- [Problem to work on]: Please go through the records below and return every line holding the word "margin".

(Source data)
==========

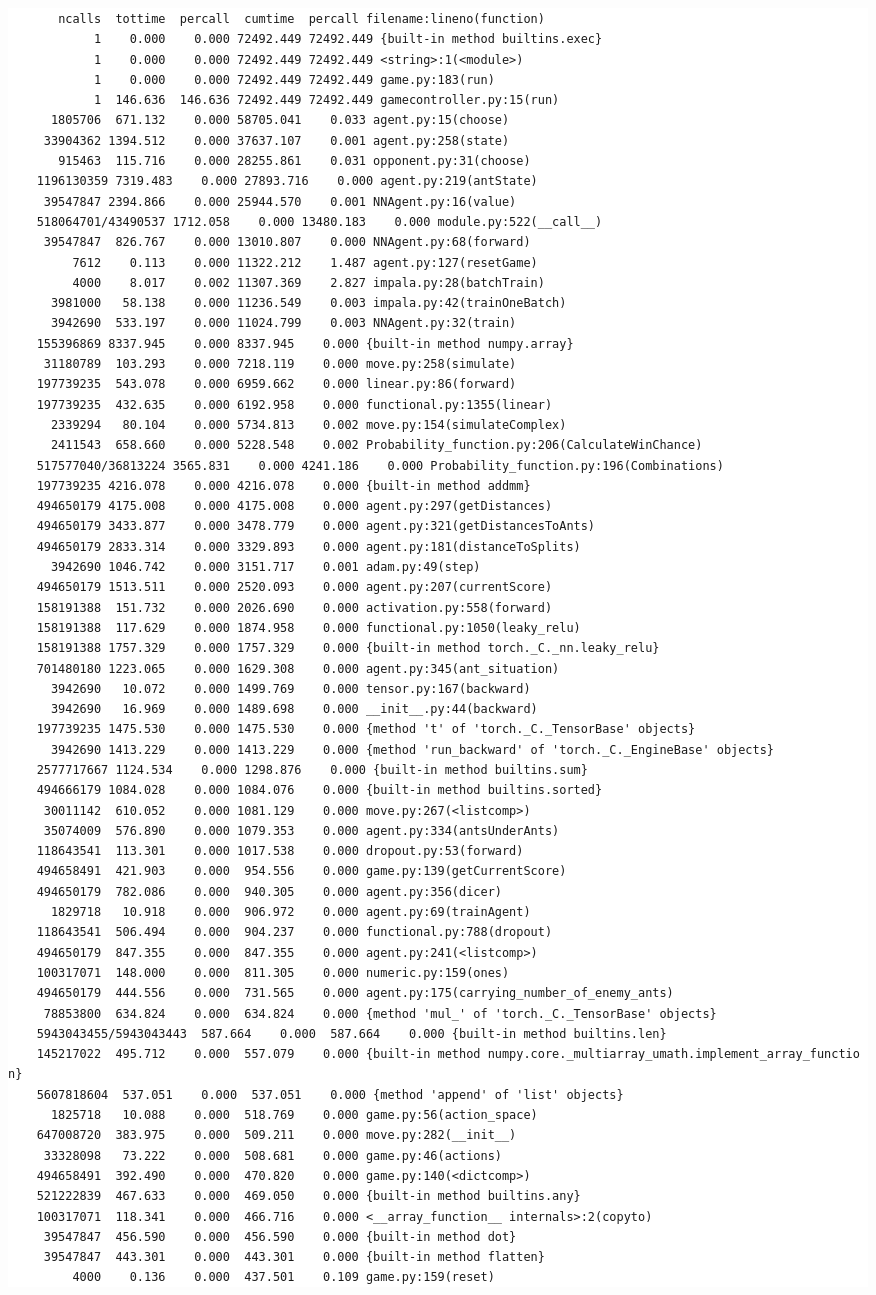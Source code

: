            ncalls  tottime  percall  cumtime  percall filename:lineno(function)
                1    0.000    0.000 72492.449 72492.449 {built-in method builtins.exec}
                1    0.000    0.000 72492.449 72492.449 <string>:1(<module>)
                1    0.000    0.000 72492.449 72492.449 game.py:183(run)
                1  146.636  146.636 72492.449 72492.449 gamecontroller.py:15(run)
          1805706  671.132    0.000 58705.041    0.033 agent.py:15(choose)
         33904362 1394.512    0.000 37637.107    0.001 agent.py:258(state)
           915463  115.716    0.000 28255.861    0.031 opponent.py:31(choose)
        1196130359 7319.483    0.000 27893.716    0.000 agent.py:219(antState)
         39547847 2394.866    0.000 25944.570    0.001 NNAgent.py:16(value)
        518064701/43490537 1712.058    0.000 13480.183    0.000 module.py:522(__call__)
         39547847  826.767    0.000 13010.807    0.000 NNAgent.py:68(forward)
             7612    0.113    0.000 11322.212    1.487 agent.py:127(resetGame)
             4000    8.017    0.002 11307.369    2.827 impala.py:28(batchTrain)
          3981000   58.138    0.000 11236.549    0.003 impala.py:42(trainOneBatch)
          3942690  533.197    0.000 11024.799    0.003 NNAgent.py:32(train)
        155396869 8337.945    0.000 8337.945    0.000 {built-in method numpy.array}
         31180789  103.293    0.000 7218.119    0.000 move.py:258(simulate)
        197739235  543.078    0.000 6959.662    0.000 linear.py:86(forward)
        197739235  432.635    0.000 6192.958    0.000 functional.py:1355(linear)
          2339294   80.104    0.000 5734.813    0.002 move.py:154(simulateComplex)
          2411543  658.660    0.000 5228.548    0.002 Probability_function.py:206(CalculateWinChance)
        517577040/36813224 3565.831    0.000 4241.186    0.000 Probability_function.py:196(Combinations)
        197739235 4216.078    0.000 4216.078    0.000 {built-in method addmm}
        494650179 4175.008    0.000 4175.008    0.000 agent.py:297(getDistances)
        494650179 3433.877    0.000 3478.779    0.000 agent.py:321(getDistancesToAnts)
        494650179 2833.314    0.000 3329.893    0.000 agent.py:181(distanceToSplits)
          3942690 1046.742    0.000 3151.717    0.001 adam.py:49(step)
        494650179 1513.511    0.000 2520.093    0.000 agent.py:207(currentScore)
        158191388  151.732    0.000 2026.690    0.000 activation.py:558(forward)
        158191388  117.629    0.000 1874.958    0.000 functional.py:1050(leaky_relu)
        158191388 1757.329    0.000 1757.329    0.000 {built-in method torch._C._nn.leaky_relu}
        701480180 1223.065    0.000 1629.308    0.000 agent.py:345(ant_situation)
          3942690   10.072    0.000 1499.769    0.000 tensor.py:167(backward)
          3942690   16.969    0.000 1489.698    0.000 __init__.py:44(backward)
        197739235 1475.530    0.000 1475.530    0.000 {method 't' of 'torch._C._TensorBase' objects}
          3942690 1413.229    0.000 1413.229    0.000 {method 'run_backward' of 'torch._C._EngineBase' objects}
        2577717667 1124.534    0.000 1298.876    0.000 {built-in method builtins.sum}
        494666179 1084.028    0.000 1084.076    0.000 {built-in method builtins.sorted}
         30011142  610.052    0.000 1081.129    0.000 move.py:267(<listcomp>)
         35074009  576.890    0.000 1079.353    0.000 agent.py:334(antsUnderAnts)
        118643541  113.301    0.000 1017.538    0.000 dropout.py:53(forward)
        494658491  421.903    0.000  954.556    0.000 game.py:139(getCurrentScore)
        494650179  782.086    0.000  940.305    0.000 agent.py:356(dicer)
          1829718   10.918    0.000  906.972    0.000 agent.py:69(trainAgent)
        118643541  506.494    0.000  904.237    0.000 functional.py:788(dropout)
        494650179  847.355    0.000  847.355    0.000 agent.py:241(<listcomp>)
        100317071  148.000    0.000  811.305    0.000 numeric.py:159(ones)
        494650179  444.556    0.000  731.565    0.000 agent.py:175(carrying_number_of_enemy_ants)
         78853800  634.824    0.000  634.824    0.000 {method 'mul_' of 'torch._C._TensorBase' objects}
        5943043455/5943043443  587.664    0.000  587.664    0.000 {built-in method builtins.len}
        145217022  495.712    0.000  557.079    0.000 {built-in method numpy.core._multiarray_umath.implement_array_function}
        5607818604  537.051    0.000  537.051    0.000 {method 'append' of 'list' objects}
          1825718   10.088    0.000  518.769    0.000 game.py:56(action_space)
        647008720  383.975    0.000  509.211    0.000 move.py:282(__init__)
         33328098   73.222    0.000  508.681    0.000 game.py:46(actions)
        494658491  392.490    0.000  470.820    0.000 game.py:140(<dictcomp>)
        521222839  467.633    0.000  469.050    0.000 {built-in method builtins.any}
        100317071  118.341    0.000  466.716    0.000 <__array_function__ internals>:2(copyto)
         39547847  456.590    0.000  456.590    0.000 {built-in method dot}
         39547847  443.301    0.000  443.301    0.000 {built-in method flatten}
             4000    0.136    0.000  437.501    0.109 game.py:159(reset)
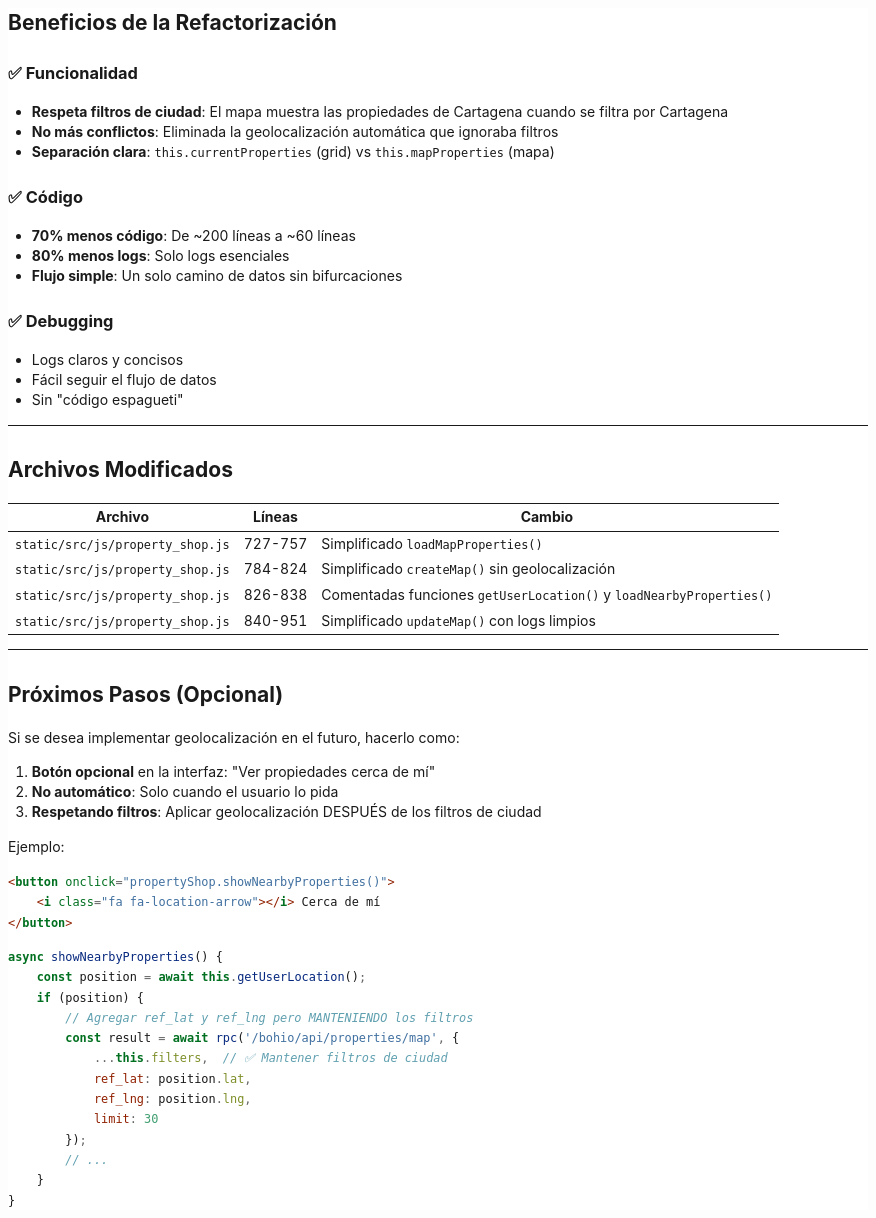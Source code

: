 ## Beneficios de la Refactorización

### ✅ Funcionalidad
- **Respeta filtros de ciudad**: El mapa muestra las propiedades de Cartagena cuando se filtra por Cartagena
- **No más conflictos**: Eliminada la geolocalización automática que ignoraba filtros
- **Separación clara**: `this.currentProperties` (grid) vs `this.mapProperties` (mapa)

### ✅ Código
- **70% menos código**: De ~200 líneas a ~60 líneas
- **80% menos logs**: Solo logs esenciales
- **Flujo simple**: Un solo camino de datos sin bifurcaciones

### ✅ Debugging
- Logs claros y concisos
- Fácil seguir el flujo de datos
- Sin "código espagueti"

---

## Archivos Modificados

| Archivo | Líneas | Cambio |
|---------|--------|--------|
| `static/src/js/property_shop.js` | 727-757 | Simplificado `loadMapProperties()` |
| `static/src/js/property_shop.js` | 784-824 | Simplificado `createMap()` sin geolocalización |
| `static/src/js/property_shop.js` | 826-838 | Comentadas funciones `getUserLocation()` y `loadNearbyProperties()` |
| `static/src/js/property_shop.js` | 840-951 | Simplificado `updateMap()` con logs limpios |

---

## Próximos Pasos (Opcional)

Si se desea implementar geolocalización en el futuro, hacerlo como:

1. **Botón opcional** en la interfaz: "Ver propiedades cerca de mí"
2. **No automático**: Solo cuando el usuario lo pida
3. **Respetando filtros**: Aplicar geolocalización DESPUÉS de los filtros de ciudad

Ejemplo:
```html
<button onclick="propertyShop.showNearbyProperties()">
    <i class="fa fa-location-arrow"></i> Cerca de mí
</button>
```

```javascript
async showNearbyProperties() {
    const position = await this.getUserLocation();
    if (position) {
        // Agregar ref_lat y ref_lng pero MANTENIENDO los filtros
        const result = await rpc('/bohio/api/properties/map', {
            ...this.filters,  // ✅ Mantener filtros de ciudad
            ref_lat: position.lat,
            ref_lng: position.lng,
            limit: 30
        });
        // ...
    }
}
```
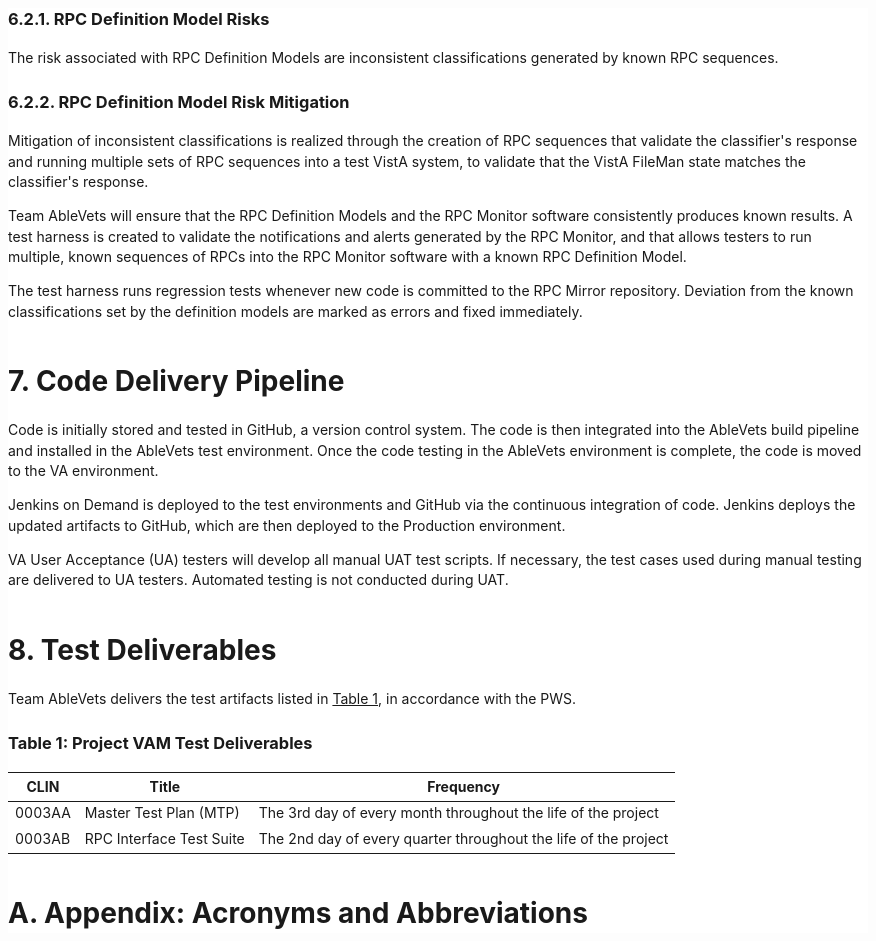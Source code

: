 ### <a id="rpc-definition-model-risks"></a>6.2.1. RPC Definition Model Risks

The risk associated with RPC Definition Models are inconsistent classifications generated by known RPC sequences.

### <a id="rpc-definition-model-risk-management"></a>6.2.2. RPC Definition Model Risk Mitigation

Mitigation of inconsistent classifications is realized through the creation of RPC sequences that validate the classifier's response and running multiple sets of RPC sequences into a test VistA system, to validate that the VistA FileMan state matches the classifier's response.

Team AbleVets will ensure that the RPC Definition Models and the RPC Monitor software consistently produces known results. A test harness is created to validate the notifications and alerts generated by the RPC Monitor, and that allows testers to run multiple, known sequences of RPCs into the RPC Monitor software with a known RPC Definition Model.

The test harness runs regression tests whenever new code is committed to the RPC Mirror repository. Deviation from the known classifications set by the definition models are marked as errors and fixed immediately.

# <a id="code-delivery-pipeline"></a>7. Code Delivery Pipeline

Code is initially stored and tested in GitHub, a version control system. The code is then integrated into the AbleVets build pipeline and installed in the AbleVets test environment. Once the code testing in the AbleVets environment is complete, the code is moved to the VA environment.

Jenkins on Demand is deployed to the test environments and GitHub via the continuous integration of code. Jenkins deploys the updated artifacts to GitHub, which are then deployed to the Production environment.

VA User Acceptance (UA) testers will develop all manual UAT test scripts. If necessary, the test cases used during manual testing are delivered to UA testers. Automated testing is not conducted during UAT.

# <a id="test-deliverables"></a>8. Test Deliverables

Team AbleVets delivers the test artifacts listed in [Table 1](#table1), in accordance with the PWS.

### <a id="table1"></a>Table 1: Project VAM Test Deliverables

| CLIN   | Title                    | Frequency                                                       |
| ------ | ------------------------ | --------------------------------------------------------------- |
| 0003AA | Master Test Plan (MTP)   | The 3rd day of every month throughout the life of the project   |
| 0003AB | RPC Interface Test Suite | The 2nd day of every quarter throughout the life of the project |

# <a id="appendix-a"></a>A. Appendix: Acronyms and Abbreviations

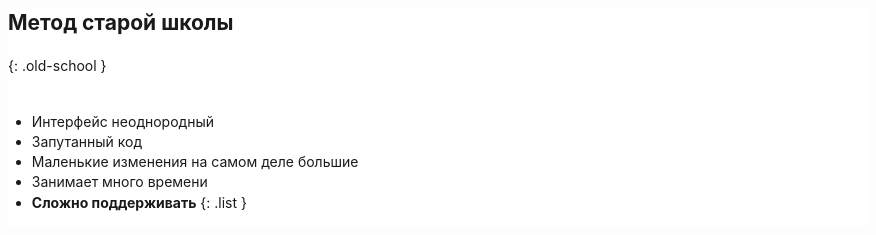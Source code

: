 
## Метод старой школы
{: .old-school }

<div class="old-school-cont" markdown="1">

<div class="cycle"></div>

* Интерфейс неоднородный
* Запутанный код
* Маленькие изменения на самом деле большие
* Занимает много времени
* <b>Сложно поддерживать</b>
{: .list }

</div>



<style>

.old-school ul li {
  text-indent: -2em;
}

.old-school-cont {
  display: flex;
  padding-top: 0.5em;
}

.old-school .cycle {
  order: 1;
  position: relative;
  width: 300px;
  height: 300px;
  display: block;
  text-align: center;
  border-radius: 50%;
  border: #31727d 10px solid;
  margin-right: 15px;
}
.old-school .cycle::after {
  position: absolute;
  top: 50px;
  left: 50%;
  margin-left: -160px;
  content: "";
  width: 340px;
  height: 540px;
  display: inline-block;
  background-image:
    -webkit-radial-gradient(center center, ellipse cover, #31727d 0, #31727d 15px, transparent 15px),
    -webkit-radial-gradient(center center, ellipse cover, #31727d 0, #31727d 15px, transparent 15px),
    -webkit-radial-gradient(center center, ellipse cover, #31727d 0, #31727d 15px, transparent 15px);
  background-repeat:
    no-repeat,
    no-repeat,
    no-repeat,
    no-repeat;
  background-position:
    0px 30px,
    105px 235px,
    300px 65px;
  background-size:
    30px 30px,
    30px 30px,
    30px 30px;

==========

- [Answer section]:
  margin-right: 15px;
  margin-left: -160px;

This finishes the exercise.